Yep just walk away really really fast.


----------



## unie (Dec 4, 2011)

We have your back,I'm sure!  Praying is my way to deal with stress.


----------



## lydreina (Jul 14, 2012)

I always pray when stressed. It helps to remind me that the answer I think I want isn't always the right one. You all are in my prayers, I pray that you might find relief from your burdens and know His presence.


----------



## vershi (Nov 25, 2012)

We are right behind you all the way, sending you hugs, thoughts and prayers.xx


----------



## Mz Molly (May 31, 2012)

DESERT STORM DEALS WITH STRESS

Desert Storm was a brown and tan lhasa apso born during Desert Storm and that is how he got his name. He taught me how to deal with stress.

Never let anyone tell you - you cannot do it -- not even yourself:

Desert would run around the living room from one piece of furniture to another until he stopped on top the back of the sofa and then plunk onto the floor. But he did not listen when I said he could not do it and eventually he could spin on a dime up there.

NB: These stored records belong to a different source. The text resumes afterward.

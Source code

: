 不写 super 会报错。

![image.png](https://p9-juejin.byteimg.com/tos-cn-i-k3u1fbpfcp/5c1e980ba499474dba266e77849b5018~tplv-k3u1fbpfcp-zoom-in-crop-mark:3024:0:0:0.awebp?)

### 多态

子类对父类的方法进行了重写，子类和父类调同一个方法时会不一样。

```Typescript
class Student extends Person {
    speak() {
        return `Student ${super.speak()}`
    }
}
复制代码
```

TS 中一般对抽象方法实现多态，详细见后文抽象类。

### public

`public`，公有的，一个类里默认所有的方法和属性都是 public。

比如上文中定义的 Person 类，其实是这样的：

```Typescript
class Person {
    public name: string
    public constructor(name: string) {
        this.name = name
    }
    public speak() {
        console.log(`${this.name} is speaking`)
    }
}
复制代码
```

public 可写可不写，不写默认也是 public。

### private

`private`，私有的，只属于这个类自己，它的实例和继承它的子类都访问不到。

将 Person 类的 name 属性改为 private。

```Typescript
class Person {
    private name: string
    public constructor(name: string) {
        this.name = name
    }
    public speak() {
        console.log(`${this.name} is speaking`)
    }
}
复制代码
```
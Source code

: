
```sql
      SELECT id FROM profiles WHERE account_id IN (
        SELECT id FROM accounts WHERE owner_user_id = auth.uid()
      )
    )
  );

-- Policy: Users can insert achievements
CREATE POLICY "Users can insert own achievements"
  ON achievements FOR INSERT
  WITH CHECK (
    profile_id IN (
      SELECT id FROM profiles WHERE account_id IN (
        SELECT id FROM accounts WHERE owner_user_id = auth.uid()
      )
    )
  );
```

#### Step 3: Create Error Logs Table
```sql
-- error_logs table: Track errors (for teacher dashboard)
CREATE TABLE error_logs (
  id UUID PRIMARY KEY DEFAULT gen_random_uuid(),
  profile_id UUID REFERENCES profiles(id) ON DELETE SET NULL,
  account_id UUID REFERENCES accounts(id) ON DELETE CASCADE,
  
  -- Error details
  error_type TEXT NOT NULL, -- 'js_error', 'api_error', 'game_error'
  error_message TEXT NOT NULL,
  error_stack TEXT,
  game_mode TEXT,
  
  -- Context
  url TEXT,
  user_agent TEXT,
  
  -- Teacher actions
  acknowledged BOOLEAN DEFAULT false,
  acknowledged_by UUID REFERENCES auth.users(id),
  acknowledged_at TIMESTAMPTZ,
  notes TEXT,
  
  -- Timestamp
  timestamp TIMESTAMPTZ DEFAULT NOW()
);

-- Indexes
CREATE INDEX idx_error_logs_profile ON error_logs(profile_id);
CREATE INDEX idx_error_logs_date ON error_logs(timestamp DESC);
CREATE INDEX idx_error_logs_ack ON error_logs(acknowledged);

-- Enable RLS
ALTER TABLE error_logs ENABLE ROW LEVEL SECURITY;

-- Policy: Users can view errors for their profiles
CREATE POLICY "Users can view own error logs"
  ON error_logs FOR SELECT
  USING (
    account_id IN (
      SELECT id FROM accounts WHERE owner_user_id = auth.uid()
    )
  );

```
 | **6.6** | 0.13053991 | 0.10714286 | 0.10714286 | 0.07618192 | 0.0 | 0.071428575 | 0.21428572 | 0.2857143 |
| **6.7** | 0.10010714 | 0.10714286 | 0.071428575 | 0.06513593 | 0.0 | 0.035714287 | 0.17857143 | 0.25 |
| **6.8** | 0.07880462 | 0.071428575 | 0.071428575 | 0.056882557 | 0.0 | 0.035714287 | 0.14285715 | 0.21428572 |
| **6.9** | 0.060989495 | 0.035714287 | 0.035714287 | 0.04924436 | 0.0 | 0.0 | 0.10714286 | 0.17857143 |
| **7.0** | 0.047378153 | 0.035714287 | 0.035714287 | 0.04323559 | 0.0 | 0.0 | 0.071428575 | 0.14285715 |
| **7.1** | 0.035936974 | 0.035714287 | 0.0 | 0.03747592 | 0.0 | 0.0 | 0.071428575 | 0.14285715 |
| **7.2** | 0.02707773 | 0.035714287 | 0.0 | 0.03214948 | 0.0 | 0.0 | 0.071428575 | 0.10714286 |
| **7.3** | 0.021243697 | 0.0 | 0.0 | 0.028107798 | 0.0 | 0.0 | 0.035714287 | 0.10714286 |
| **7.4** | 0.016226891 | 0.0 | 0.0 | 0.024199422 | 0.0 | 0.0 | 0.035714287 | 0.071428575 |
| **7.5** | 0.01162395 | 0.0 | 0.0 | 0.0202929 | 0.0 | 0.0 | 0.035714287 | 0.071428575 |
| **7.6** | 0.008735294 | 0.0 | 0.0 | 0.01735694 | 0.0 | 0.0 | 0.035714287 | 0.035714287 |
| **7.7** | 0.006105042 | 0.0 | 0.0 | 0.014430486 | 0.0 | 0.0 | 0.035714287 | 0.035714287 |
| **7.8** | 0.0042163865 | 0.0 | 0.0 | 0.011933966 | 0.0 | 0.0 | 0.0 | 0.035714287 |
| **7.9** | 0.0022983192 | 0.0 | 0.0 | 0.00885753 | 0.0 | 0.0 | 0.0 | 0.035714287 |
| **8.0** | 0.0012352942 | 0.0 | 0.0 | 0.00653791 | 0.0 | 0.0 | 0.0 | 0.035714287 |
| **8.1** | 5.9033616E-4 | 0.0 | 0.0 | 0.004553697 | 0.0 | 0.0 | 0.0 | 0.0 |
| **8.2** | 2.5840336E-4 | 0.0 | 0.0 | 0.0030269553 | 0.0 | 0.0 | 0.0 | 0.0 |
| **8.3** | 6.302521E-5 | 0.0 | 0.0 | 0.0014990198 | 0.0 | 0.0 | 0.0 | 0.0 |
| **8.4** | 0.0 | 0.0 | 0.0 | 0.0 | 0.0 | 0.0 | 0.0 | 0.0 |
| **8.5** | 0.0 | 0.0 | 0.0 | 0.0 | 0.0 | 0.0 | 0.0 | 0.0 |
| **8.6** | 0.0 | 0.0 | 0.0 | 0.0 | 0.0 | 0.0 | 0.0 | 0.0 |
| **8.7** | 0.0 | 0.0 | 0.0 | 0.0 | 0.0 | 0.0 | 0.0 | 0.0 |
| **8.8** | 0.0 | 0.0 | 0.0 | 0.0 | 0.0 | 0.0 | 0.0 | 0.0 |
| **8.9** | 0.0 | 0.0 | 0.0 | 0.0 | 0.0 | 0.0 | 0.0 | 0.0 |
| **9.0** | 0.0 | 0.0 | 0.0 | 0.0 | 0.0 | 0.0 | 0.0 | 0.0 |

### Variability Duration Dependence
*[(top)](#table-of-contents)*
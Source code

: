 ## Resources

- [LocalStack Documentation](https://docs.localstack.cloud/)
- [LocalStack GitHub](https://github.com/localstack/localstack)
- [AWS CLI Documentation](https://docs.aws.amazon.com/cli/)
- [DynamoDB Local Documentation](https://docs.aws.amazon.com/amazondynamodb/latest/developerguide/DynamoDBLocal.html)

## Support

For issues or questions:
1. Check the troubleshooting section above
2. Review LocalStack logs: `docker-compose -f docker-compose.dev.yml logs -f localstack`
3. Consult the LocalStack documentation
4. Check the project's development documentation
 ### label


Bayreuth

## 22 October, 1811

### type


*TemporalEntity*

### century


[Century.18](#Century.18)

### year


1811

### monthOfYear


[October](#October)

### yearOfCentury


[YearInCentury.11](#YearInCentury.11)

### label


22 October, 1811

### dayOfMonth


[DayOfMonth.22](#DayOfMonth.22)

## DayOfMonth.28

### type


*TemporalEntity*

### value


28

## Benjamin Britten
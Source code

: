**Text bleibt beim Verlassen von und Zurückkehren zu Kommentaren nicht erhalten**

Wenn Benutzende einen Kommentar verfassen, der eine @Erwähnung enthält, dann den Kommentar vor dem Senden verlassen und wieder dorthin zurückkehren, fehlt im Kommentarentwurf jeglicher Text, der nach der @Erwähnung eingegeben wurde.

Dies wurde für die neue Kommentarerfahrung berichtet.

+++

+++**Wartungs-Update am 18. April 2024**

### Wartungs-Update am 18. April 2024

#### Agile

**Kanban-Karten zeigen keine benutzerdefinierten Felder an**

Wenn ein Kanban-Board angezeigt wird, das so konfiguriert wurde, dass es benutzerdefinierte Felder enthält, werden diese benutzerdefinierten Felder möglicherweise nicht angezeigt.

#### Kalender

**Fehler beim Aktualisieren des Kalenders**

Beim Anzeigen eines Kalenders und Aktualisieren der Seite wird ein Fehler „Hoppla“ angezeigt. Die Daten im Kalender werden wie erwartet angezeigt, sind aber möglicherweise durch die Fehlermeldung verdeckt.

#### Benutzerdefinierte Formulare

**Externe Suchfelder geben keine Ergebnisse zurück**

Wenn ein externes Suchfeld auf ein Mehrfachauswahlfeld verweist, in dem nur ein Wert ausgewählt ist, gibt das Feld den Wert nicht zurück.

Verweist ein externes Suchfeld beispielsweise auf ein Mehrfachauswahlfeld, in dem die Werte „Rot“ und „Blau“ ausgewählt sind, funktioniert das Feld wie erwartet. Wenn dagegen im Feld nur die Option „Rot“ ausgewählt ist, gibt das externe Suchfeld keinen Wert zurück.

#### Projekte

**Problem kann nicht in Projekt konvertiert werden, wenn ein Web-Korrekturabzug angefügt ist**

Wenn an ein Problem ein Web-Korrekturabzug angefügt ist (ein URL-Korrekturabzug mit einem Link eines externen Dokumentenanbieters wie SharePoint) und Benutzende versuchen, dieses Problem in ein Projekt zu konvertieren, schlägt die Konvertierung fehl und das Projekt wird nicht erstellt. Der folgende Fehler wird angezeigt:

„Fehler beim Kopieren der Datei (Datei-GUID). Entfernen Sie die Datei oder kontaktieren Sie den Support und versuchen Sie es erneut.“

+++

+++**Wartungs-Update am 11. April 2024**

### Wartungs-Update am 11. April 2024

Next point while he was laying there he could see out two windows - one to the street the othe to the school

Watch for opportuities he called it. You never knew who might be coming down the street. A horse and buggy for example. And Marc our son might be coming home from school. So watch for those opportunities.

Finally when we could not find him he would be laying in a sun spot. Rejuvinating himself. And ladies, we are guilty of this. We do and do and do for everyone else and forget us.

Not Desert, laying in the sun relaxing like in a bubble bath for us.

So when things get hairy sorry about the pun remember little Desert .......
Don't listen to anything negative about you even from you
Watch for opportunities
Don't forget the sun spots


----------



## Jenny E (Sep 5, 2011)

Now there is something to remember. Watch for opportunities.. You know, with your head down you can't see opportunities. Note to self... keep my head up! now that has got to help. 

Thanks for that story Mz Molly. It's a good one


----------



## lydreina (Jul 14, 2012)

sweet destresser...what we can learn from our pets is enormous . As my husband (who thinks he is funny!) says, "Lock your dog and your wife in the trunk, come back 2 hours later and see which one is happy to see you!!!"


----------



## Moosie (Oct 29, 2012)

This is me to-day!!!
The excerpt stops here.